Experiments on machine-made bread show how the clever application of two-level 
factorial design of experiments (DOE) quickly screens inputs to see which ones might 
cause a system to fall flat. When the process fails, the first DOE is augmented with 


additional runs that reveal harmful interactions of input factors. 


by Mark J. Anderson 


Introduction 

Failures in processing and product application can often be prevented by applying a form of design of 
experiments called “ruggedness testing.” Ruggedness testing challenges your process, product or method to 
discover how outputs change as variables fluctuate over ranges encountered during normal use. Originally 
proposed for quality assurance on analytical methods,’ ruggedness testing is now used for validation of 
medical devices’ and other manufacturing processes. 
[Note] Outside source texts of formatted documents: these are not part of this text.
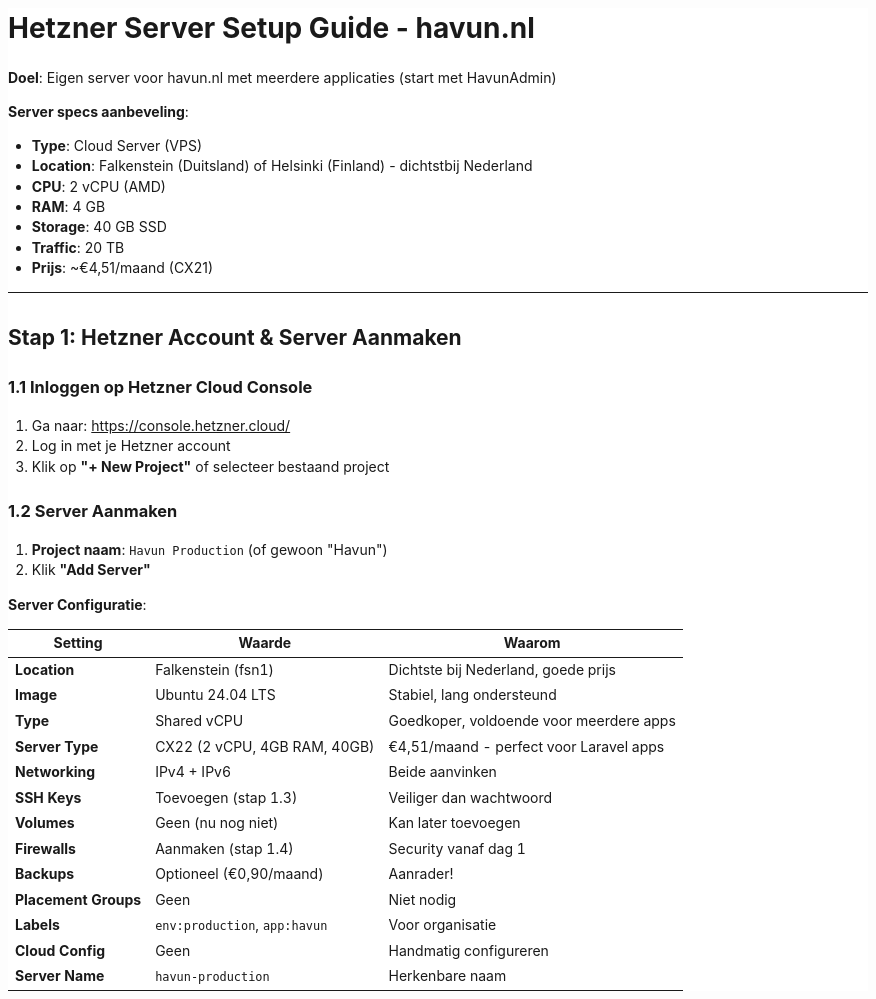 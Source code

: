 # Hetzner Server Setup Guide - havun.nl

**Doel**: Eigen server voor havun.nl met meerdere applicaties (start met HavunAdmin)

**Server specs aanbeveling**:
- **Type**: Cloud Server (VPS)
- **Location**: Falkenstein (Duitsland) of Helsinki (Finland) - dichtstbij Nederland
- **CPU**: 2 vCPU (AMD)
- **RAM**: 4 GB
- **Storage**: 40 GB SSD
- **Traffic**: 20 TB
- **Prijs**: ~€4,51/maand (CX21)

---

## Stap 1: Hetzner Account & Server Aanmaken

### 1.1 Inloggen op Hetzner Cloud Console

1. Ga naar: https://console.hetzner.cloud/
2. Log in met je Hetzner account
3. Klik op **"+ New Project"** of selecteer bestaand project

### 1.2 Server Aanmaken

1. **Project naam**: `Havun Production` (of gewoon "Havun")
2. Klik **"Add Server"**

**Server Configuratie**:

| Setting | Waarde | Waarom |
|---------|--------|--------|
| **Location** | Falkenstein (fsn1) | Dichtste bij Nederland, goede prijs |
| **Image** | Ubuntu 24.04 LTS | Stabiel, lang ondersteund |
| **Type** | Shared vCPU | Goedkoper, voldoende voor meerdere apps |
| **Server Type** | CX22 (2 vCPU, 4GB RAM, 40GB) | €4,51/maand - perfect voor Laravel apps |
| **Networking** | IPv4 + IPv6 | Beide aanvinken |
| **SSH Keys** | Toevoegen (stap 1.3) | Veiliger dan wachtwoord |
| **Volumes** | Geen (nu nog niet) | Kan later toevoegen |
| **Firewalls** | Aanmaken (stap 1.4) | Security vanaf dag 1 |
| **Backups** | Optioneel (€0,90/maand) | Aanrader! |
| **Placement Groups** | Geen | Niet nodig |
| **Labels** | `env:production`, `app:havun` | Voor organisatie |
| **Cloud Config** | Geen | Handmatig configureren |
| **Server Name** | `havun-production` | Herkenbare naam |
Ruggedness tests typically include as many factors, each tested only at two levels, in as few runs as 
possible, for example, 7 factors in 8 runs. These are called “saturated” two-level fractional factorial designs. 
Other examples of saturated designs are 11 factors in 12 runs and 15 factors in 16 runs. The efficiency of such 
designs comes at a price—they provide low resolution due to aliasing of main effects with two-factor 
interactions. This won’t matter in the ideal case where statistical analysis of variance (ANOVA) reveals no 
significant effects. Then the system passes the ruggedness test and it can be released with no further 
experimentation. However, if ANOVA comes out significant, the system fails the test and it must be 
reengineered. Further experimentation, via augmentation to the original DOE, then must be performed to 
resolve the true effects causing the failure. 
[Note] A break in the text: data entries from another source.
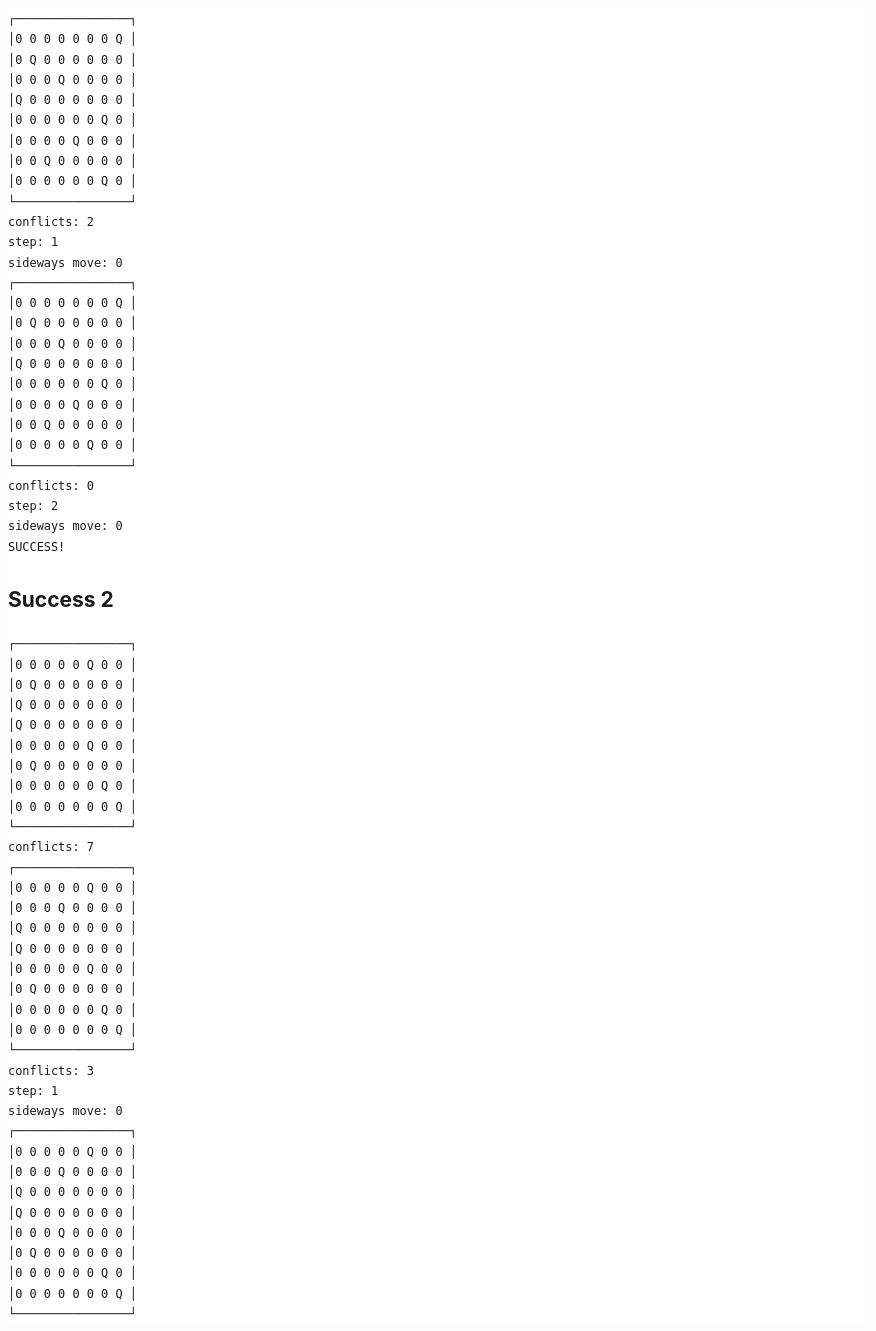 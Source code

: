     ┌────────────────┐
    │0 0 0 0 0 0 0 Q │
    │0 Q 0 0 0 0 0 0 │
    │0 0 0 Q 0 0 0 0 │
    │Q 0 0 0 0 0 0 0 │
    │0 0 0 0 0 0 Q 0 │
    │0 0 0 0 Q 0 0 0 │
    │0 0 Q 0 0 0 0 0 │
    │0 0 0 0 0 0 Q 0 │
    └────────────────┘
    conflicts: 2
    step: 1
    sideways move: 0
    ┌────────────────┐
    │0 0 0 0 0 0 0 Q │
    │0 Q 0 0 0 0 0 0 │
    │0 0 0 Q 0 0 0 0 │
    │Q 0 0 0 0 0 0 0 │
    │0 0 0 0 0 0 Q 0 │
    │0 0 0 0 Q 0 0 0 │
    │0 0 Q 0 0 0 0 0 │
    │0 0 0 0 0 Q 0 0 │
    └────────────────┘
    conflicts: 0
    step: 2
    sideways move: 0
    SUCCESS!
## Success 2
    ┌────────────────┐
    │0 0 0 0 0 Q 0 0 │
    │0 Q 0 0 0 0 0 0 │
    │Q 0 0 0 0 0 0 0 │
    │Q 0 0 0 0 0 0 0 │
    │0 0 0 0 0 Q 0 0 │
    │0 Q 0 0 0 0 0 0 │
    │0 0 0 0 0 0 Q 0 │
    │0 0 0 0 0 0 0 Q │
    └────────────────┘
    conflicts: 7
    ┌────────────────┐
    │0 0 0 0 0 Q 0 0 │
    │0 0 0 Q 0 0 0 0 │
    │Q 0 0 0 0 0 0 0 │
    │Q 0 0 0 0 0 0 0 │
    │0 0 0 0 0 Q 0 0 │
    │0 Q 0 0 0 0 0 0 │
    │0 0 0 0 0 0 Q 0 │
    │0 0 0 0 0 0 0 Q │
    └────────────────┘
    conflicts: 3
    step: 1
    sideways move: 0
    ┌────────────────┐
    │0 0 0 0 0 Q 0 0 │
    │0 0 0 Q 0 0 0 0 │
    │Q 0 0 0 0 0 0 0 │
    │Q 0 0 0 0 0 0 0 │
    │0 0 0 Q 0 0 0 0 │
    │0 Q 0 0 0 0 0 0 │
    │0 0 0 0 0 0 Q 0 │
    │0 0 0 0 0 0 0 Q │
    └────────────────┘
The big assumption in ruggedness testing is that none of the factors will be significant. It may be more 
realistic to expect that some factors, thought to be insignificant, will create a discernible effect on the system 
and thus be a potential cause for failure. With this in mind, it makes no sense to employ low resolution 
saturated designs, which can be likened to kicking your PC (or slapping the monitor) to make it work. 
Obviously this crude approach to problem-solving won’t reveal the true causes for failure. On the other 
hand, doing a high resolution (or full) factorial design with many runs could be very wasteful if it turns out 


that the process actually is rugged; in other words, none of the factors affect it significantly. What’s needed is 


a medium resolution “screening” design that strikes a good compromise between the investment in 
experimental runs and the return of information on the effects. 
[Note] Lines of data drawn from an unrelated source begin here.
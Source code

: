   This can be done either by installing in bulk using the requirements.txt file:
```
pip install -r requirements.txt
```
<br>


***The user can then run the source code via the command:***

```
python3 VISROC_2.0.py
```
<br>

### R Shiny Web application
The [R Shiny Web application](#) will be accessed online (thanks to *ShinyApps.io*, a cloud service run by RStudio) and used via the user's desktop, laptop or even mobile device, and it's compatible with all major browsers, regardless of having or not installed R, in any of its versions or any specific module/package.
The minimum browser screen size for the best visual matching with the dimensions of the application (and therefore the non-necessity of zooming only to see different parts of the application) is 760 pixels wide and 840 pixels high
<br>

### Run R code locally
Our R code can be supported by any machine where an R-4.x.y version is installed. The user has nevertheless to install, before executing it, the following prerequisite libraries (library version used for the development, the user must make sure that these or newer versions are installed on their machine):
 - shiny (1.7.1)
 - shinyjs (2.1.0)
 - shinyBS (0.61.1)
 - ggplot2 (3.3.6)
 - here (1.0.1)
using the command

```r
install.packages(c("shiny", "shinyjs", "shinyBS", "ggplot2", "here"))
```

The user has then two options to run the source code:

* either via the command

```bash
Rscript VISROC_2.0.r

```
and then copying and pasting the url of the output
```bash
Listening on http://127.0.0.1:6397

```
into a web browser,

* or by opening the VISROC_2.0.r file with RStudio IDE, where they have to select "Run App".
This article details an application of screening design that anyone can relate to—baking bread in a home 
machine. The bread DOE investigated alternative ingredients to see which, if any, would cause the machine 
to fail. It demonstrates the benefits of fractional factorial design and illustrates the often misunderstood 
impacts of aliasing on resolution of effects. Then it shows how to resolve aliased interactions via a technique 
for design augmentation called “semifold.” The ideas presented here are meant to be applied to all 
manufacturing processes and not restricted only to the kitchen. The case study on bread-making will be 
presented in a light-hearted manner, but the implications of testing for ruggedness should be taken seriously 


by anyone responsible for manufacturing quality. 


Case study—sifting through flour and other ingredients for bread 

Modern bread-making machines make it easy to bake your own bread. For years I produced machine- 
made bread using pre-mixes, but I decided that it would be more economical (and fun) to buy the ingredients 
separately and do some baking experiments. I wanted to see if I could save money by using the regular (and 
cheaper) varieties of flour and/or yeast, as opposed to those that were specifically advertised for bread- 
making machines. Also, according to a recipe I found printed on the bread-flour package, I could economize 
by using margarine and water versus butter and milk as fluids. I assumed that any combination of these 
ingredients would work, and that none of my family members would notice. To be sure, I set up a screening 
design on the four main ingredients (arbitrarily coded minus (—) and plus (+), respectively): 
Liquid: Water (—) or Milk (+) 
Oil: Butter (—) or Margarine (+) 
Flour: Regular (—) or Bread (+) 
D. Yeast: Regular (—) or Bread (+)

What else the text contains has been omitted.